• _Exercise inputs_:
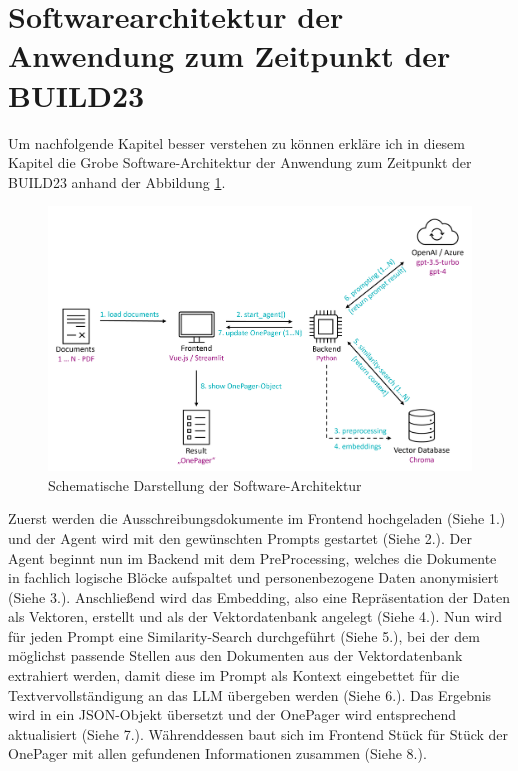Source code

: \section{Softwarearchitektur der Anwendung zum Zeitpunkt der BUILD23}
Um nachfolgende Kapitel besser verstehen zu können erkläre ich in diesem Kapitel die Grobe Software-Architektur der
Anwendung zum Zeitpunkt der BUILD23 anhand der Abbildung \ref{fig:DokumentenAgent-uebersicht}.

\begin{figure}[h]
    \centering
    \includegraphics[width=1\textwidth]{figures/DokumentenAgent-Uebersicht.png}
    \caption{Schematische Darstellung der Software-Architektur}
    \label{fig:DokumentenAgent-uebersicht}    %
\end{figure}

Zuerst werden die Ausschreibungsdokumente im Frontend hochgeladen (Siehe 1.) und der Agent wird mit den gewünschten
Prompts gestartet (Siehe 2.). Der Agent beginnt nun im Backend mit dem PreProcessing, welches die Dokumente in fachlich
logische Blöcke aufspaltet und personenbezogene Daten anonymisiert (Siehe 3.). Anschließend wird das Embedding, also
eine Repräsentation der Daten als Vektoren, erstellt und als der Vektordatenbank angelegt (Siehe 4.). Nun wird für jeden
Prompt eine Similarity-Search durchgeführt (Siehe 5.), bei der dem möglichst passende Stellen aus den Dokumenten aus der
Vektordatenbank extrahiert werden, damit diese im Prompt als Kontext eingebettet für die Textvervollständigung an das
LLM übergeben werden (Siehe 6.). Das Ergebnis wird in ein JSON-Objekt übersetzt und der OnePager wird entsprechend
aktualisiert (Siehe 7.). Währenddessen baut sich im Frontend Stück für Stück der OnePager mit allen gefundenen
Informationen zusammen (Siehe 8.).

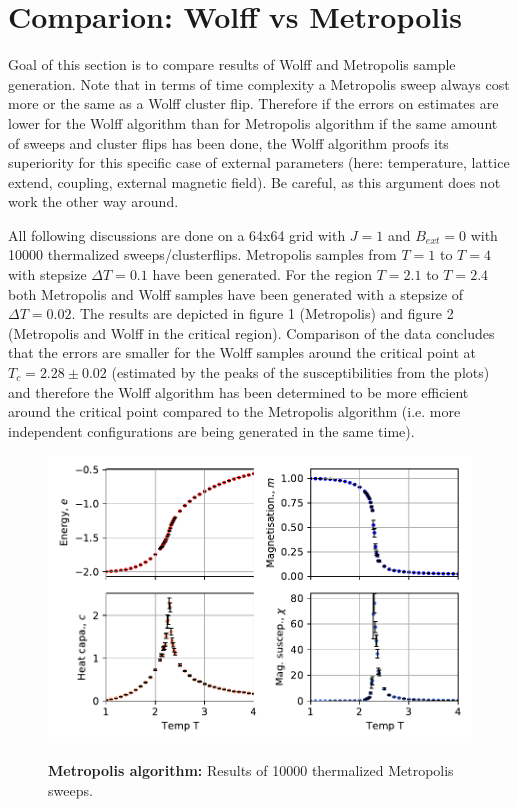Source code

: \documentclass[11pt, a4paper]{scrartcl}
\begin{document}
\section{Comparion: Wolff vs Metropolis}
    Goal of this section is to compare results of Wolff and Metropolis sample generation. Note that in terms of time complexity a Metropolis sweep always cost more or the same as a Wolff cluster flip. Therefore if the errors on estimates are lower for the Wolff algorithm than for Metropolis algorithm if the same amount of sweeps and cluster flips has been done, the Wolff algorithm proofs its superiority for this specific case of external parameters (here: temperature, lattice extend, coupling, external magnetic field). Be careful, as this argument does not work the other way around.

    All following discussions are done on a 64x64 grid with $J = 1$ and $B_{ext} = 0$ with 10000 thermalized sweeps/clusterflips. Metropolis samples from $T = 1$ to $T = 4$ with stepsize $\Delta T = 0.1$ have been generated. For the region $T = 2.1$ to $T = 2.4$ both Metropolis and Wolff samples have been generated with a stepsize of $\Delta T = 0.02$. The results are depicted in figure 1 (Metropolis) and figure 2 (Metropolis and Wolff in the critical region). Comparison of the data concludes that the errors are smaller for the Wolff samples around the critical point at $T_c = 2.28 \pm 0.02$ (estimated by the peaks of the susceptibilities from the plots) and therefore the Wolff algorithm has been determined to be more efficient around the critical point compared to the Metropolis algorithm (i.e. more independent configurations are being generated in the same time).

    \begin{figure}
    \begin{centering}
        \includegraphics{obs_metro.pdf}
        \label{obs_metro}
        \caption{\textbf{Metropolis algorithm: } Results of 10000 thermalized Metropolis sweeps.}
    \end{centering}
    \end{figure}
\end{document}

--

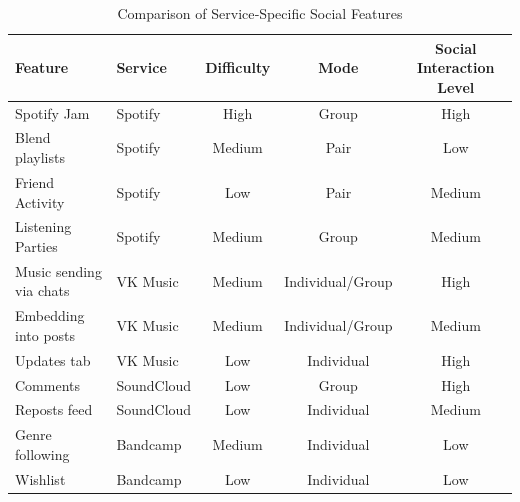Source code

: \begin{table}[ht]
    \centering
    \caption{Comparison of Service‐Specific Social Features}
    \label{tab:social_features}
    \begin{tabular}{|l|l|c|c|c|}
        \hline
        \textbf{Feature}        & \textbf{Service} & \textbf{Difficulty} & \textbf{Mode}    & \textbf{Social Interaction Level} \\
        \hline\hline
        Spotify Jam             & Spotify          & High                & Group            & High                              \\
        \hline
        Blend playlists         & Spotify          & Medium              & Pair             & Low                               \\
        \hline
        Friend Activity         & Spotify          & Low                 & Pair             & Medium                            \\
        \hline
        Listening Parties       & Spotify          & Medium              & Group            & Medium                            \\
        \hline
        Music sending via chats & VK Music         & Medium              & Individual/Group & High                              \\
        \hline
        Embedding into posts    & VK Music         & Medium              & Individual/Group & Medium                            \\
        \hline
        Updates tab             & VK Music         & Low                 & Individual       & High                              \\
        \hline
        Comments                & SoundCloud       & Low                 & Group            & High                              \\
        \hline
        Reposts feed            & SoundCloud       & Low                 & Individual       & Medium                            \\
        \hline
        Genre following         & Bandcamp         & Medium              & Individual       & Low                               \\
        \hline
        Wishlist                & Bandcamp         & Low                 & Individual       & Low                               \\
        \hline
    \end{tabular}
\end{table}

• _Requirement_: Return, from the data, each line that has the word "Anwendung" in it.

• _Solution_:
: \section{Softwarearchitektur der Anwendung zum Zeitpunkt der BUILD23}
Anwendung zum Zeitpunkt der BUILD23 anhand der Abbildung \ref{fig:DokumentenAgent-uebersicht}.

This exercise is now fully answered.